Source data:
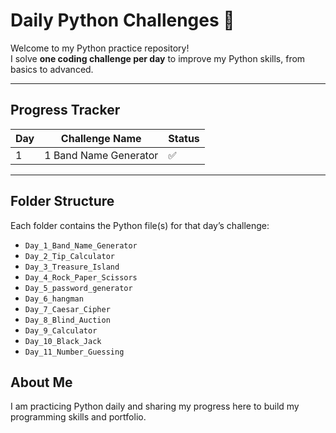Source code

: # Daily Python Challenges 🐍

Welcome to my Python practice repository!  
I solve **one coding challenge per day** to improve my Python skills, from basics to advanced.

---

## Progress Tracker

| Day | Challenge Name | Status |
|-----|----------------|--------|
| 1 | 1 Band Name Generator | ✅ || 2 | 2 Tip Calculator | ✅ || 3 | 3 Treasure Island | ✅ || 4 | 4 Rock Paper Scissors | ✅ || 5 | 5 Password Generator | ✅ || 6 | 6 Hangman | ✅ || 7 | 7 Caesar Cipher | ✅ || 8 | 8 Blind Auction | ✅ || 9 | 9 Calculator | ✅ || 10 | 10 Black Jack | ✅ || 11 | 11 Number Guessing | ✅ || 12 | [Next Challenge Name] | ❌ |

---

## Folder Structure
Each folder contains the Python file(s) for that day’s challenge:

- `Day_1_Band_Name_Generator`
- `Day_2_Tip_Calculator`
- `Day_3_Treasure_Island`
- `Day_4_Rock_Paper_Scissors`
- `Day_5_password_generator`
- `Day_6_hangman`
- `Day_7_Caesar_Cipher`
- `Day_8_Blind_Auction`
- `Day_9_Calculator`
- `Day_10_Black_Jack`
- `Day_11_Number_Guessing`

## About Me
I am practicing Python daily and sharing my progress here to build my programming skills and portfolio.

--

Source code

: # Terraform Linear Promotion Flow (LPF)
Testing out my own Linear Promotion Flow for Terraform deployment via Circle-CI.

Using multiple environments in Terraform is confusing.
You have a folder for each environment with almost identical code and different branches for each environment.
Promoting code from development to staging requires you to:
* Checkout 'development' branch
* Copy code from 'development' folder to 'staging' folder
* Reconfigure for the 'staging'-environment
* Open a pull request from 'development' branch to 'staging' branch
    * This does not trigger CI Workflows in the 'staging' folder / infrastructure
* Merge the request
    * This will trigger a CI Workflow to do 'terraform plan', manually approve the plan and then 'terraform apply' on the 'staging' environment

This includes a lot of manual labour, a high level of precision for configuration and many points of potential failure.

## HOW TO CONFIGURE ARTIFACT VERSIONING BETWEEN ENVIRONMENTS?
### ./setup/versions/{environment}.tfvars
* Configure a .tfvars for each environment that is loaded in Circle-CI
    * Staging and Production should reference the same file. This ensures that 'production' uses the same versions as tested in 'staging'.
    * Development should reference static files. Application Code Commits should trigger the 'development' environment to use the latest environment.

— WHAT YOU WILL DO —
Using the records above, find and show each line with the string "tfvars".

— EXPECTED ANSWER —
### ./setup/versions/{environment}.tfvars
* Configure a .tfvars for each environment that is loaded in Circle-CI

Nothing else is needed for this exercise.